README.md

compMS2Miner_logo

compMS2Miner is an R package for comprehensive and automatable annotation of metabolomic high-resolution LC-MS datasets.

DOI latest stable release v2.3.0 (archived on zenodo). bug fixed in matchSpectralDB InChI codes now in Comments fields of MoNA msp files. InChIKeys are now the unique identifiers however these are dead-ends for OpenBabel. While loop to catch any OpenBabel errors

Purpose

A long-standing challenge of untargeted metabolomic profiling by liquid-chromatography - high resolution mass spectrometry analysis (LC-HRMS) is rapid, precise and automatable transition from unknown mass spectral features in the form of a peak-picking software output table to full metabolite identification using MS2 fragmentation data.

The number of MS2 spectra commonly collected in a precursor selection based experiment (often thousands in a single MS2 datafile) limits the feasibility of painstaking manual interpretation of every spectrum.
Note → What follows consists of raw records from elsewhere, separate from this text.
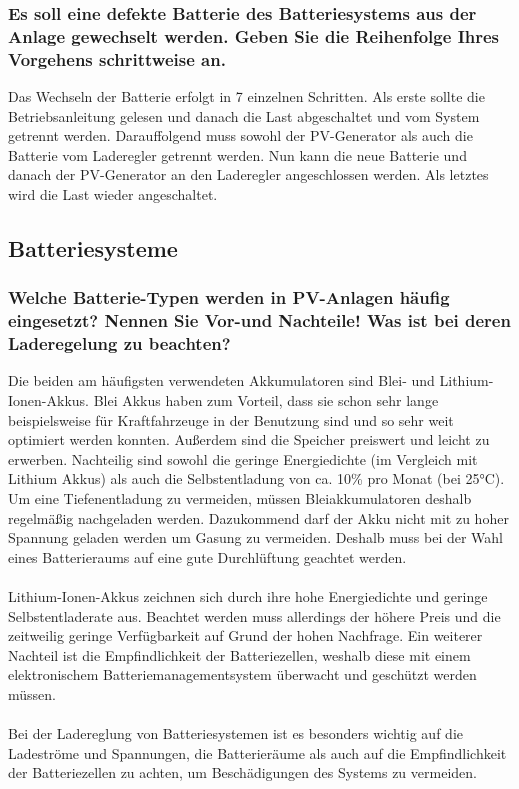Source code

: \subsubsection{Es soll eine defekte Batterie des Batteriesystems aus der Anlage gewechselt werden. Geben Sie die Reihenfolge Ihres Vorgehens schrittweise an.}
Das Wechseln der Batterie erfolgt in 7 einzelnen Schritten. Als erste sollte die Betriebsanleitung gelesen und danach die Last abgeschaltet und vom System getrennt werden. Darauffolgend muss sowohl der PV-Generator als auch die Batterie vom Laderegler getrennt werden. Nun kann die neue Batterie und danach der PV-Generator an den Laderegler angeschlossen werden. Als letztes wird die Last wieder angeschaltet.

\subsection{Batteriesysteme}
\subsubsection{Welche Batterie-Typen werden in PV-Anlagen häufig eingesetzt? Nennen Sie Vor-und Nachteile! Was ist bei deren Laderegelung zu beachten?}
Die beiden am häufigsten verwendeten Akkumulatoren sind Blei- und Lithium-Ionen-Akkus.
Blei Akkus haben zum Vorteil, dass sie schon sehr lange beispielsweise für Kraftfahrzeuge in der Benutzung sind und so sehr weit optimiert werden konnten. Außerdem sind die Speicher preiswert und leicht zu erwerben. Nachteilig sind sowohl die geringe Energiedichte (im Vergleich mit Lithium Akkus) als auch die Selbstentladung von ca. 10\% pro Monat (bei 25°C). Um eine Tiefenentladung zu vermeiden, müssen Bleiakkumulatoren deshalb regelmäßig nachgeladen werden. Dazukommend darf der Akku nicht mit zu hoher Spannung geladen werden um Gasung zu vermeiden. Deshalb muss bei der Wahl eines Batterieraums auf eine gute Durchlüftung geachtet werden.\\\\
Lithium-Ionen-Akkus zeichnen sich durch ihre hohe Energiedichte und geringe Selbstentladerate aus. Beachtet werden muss allerdings der höhere Preis und die zeitweilig geringe Verfügbarkeit auf Grund der hohen Nachfrage. Ein weiterer Nachteil ist die Empfindlichkeit der Batteriezellen, weshalb diese mit einem elektronischem Batteriemanagementsystem überwacht und geschützt werden müssen.\\\\
Bei der Ladereglung von Batteriesystemen ist es besonders wichtig auf die Ladeströme und Spannungen, die Batterieräume als auch auf die Empfindlichkeit der Batteriezellen zu achten, um Beschädigungen des Systems zu vermeiden.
A degree of autonomous unknown annotation and at the very least a confident annotation of an unknowns most probable compound class is highly desirous. A holistic overview of the relationships between spectra can greatly facilitate the correct annotation of statistically relevant unknowns. When a handful of unknowns are targeted in isolation the broader context of an unknown can be easily missed and therefore putative identities poorly interpreted.
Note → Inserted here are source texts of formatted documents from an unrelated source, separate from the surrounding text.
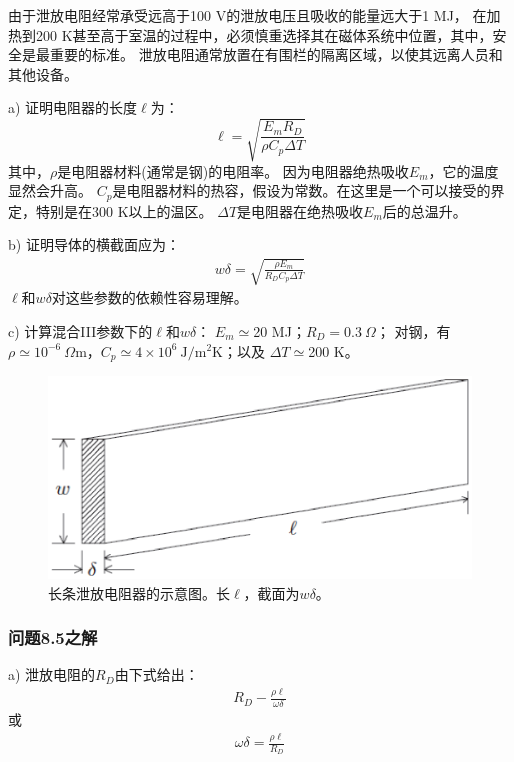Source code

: 由于泄放电阻经常承受远高于100 V的泄放电压且吸收的能量远大于1 MJ，
在加热到200 K甚至高于室温的过程中，必须慎重选择其在磁体系统中位置，其中，安全是最重要的标准。
泄放电阻通常放置在有围栏的隔离区域，以使其远离人员和其他设备。

a) 证明电阻器的长度$\ell$为：
\begin{equation}%
\ell=\sqrt{\frac{E_mR_D}{\rho C_p\Delta T}}
\end{equation}
其中，$\rho$是电阻器材料(通常是钢)的电阻率。
因为电阻器绝热吸收$E_m$，它的温度显然会升高。
$C_p$是电阻器材料的热容，假设为常数。在这里是一个可以接受的界定，特别是在300 K以上的温区。
$\Delta T$是电阻器在绝热吸收$E_m$后的总温升。

b) 证明导体的横截面应为：
\begin{align*}%
w\delta=\sqrt{\frac{\rho E_m}{R_DC_p\Delta T}} \tag{8.75b}
\end{align*}
$\ell$和$w\delta$对这些参数的依赖性容易理解。

c) 计算混合III参数下的$\ell$和$w\delta$：
$E_m\simeq$20 MJ；$R_D=0.3\ \Omega$；
对钢，有$\rho\simeq10^{-6}\ \Omega$m，$C_p\simeq 4\times 10^6\ \mathrm{J/m^2K}$；以及
$\Delta T\simeq$200 K。
\begin{figure}
	\centering
	\includegraphics[scale=0.6]{chpt8/figs/fig8.22.eps}
	\caption{长条泄放电阻器的示意图。长$\ell$，截面为$w\delta$。}
\end{figure}

\subsubsection{问题8.5之解}
a) 泄放电阻的$R_D$由下式给出：
\begin{align*}%
R_D-\frac{\rho\ell}{\omega\delta} \tag{S5.1a}
\end{align*}
或
\begin{align*}%
\omega\delta=\frac{\rho\ell}{R_D} \tag{S5.1b}
\end{align*}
compMS2Miner is a package in the popular R programming language developed for comprehensive unknown feature annotation using peak-picker output files and MS2 data files as inputs (.mzML, .mzXML, .mgf). compMS2Miner brings together many useful metabolite identification tools (see Features section below) and is modular and every workflow method is therefore fully extensible.

Data curation, visualization and sharing is made possible at any stage of the compMS2Miner package workflow via an application Composite MS2 Explorer developed with the R shiny package. The application allows the user to rapidly create their own study-specific MS2 databases for each of their chromatographic methods. Additionally an msp database file can also be rapidly generated from the output of the compMS2Miner workflow.

If you find compMS2Miner useful for your metabolite annotation challenges please remember to cite us:

compMS2Miner: an automatable metabolite identification, visualization and data-sharing R package for high-resolution LC-MS datasets William Matthew Bell Edmands, Lauren M. Petrick, Dinesh Kumar Barupal, Augustin Scalbert, Mark Wilson, Jeffrey Wickliffe, and Stephen M Rappaport Analytical Chemistry Article ASAP DOI: 10.1021/acs.analchem.6b02394

Installation

N.B. Forewarned is forearmed. Users have reported difficulty installing the correct version of Java (which seems to be a common issue). Java is required for rcdk and it's dependency rJava however this package is only required for usage of the metID.rtPred function (specifically molecular descriptor calculation). If installation of Java is too problematic/frustrating then this function can be skipped in your compMS2Miner workflow.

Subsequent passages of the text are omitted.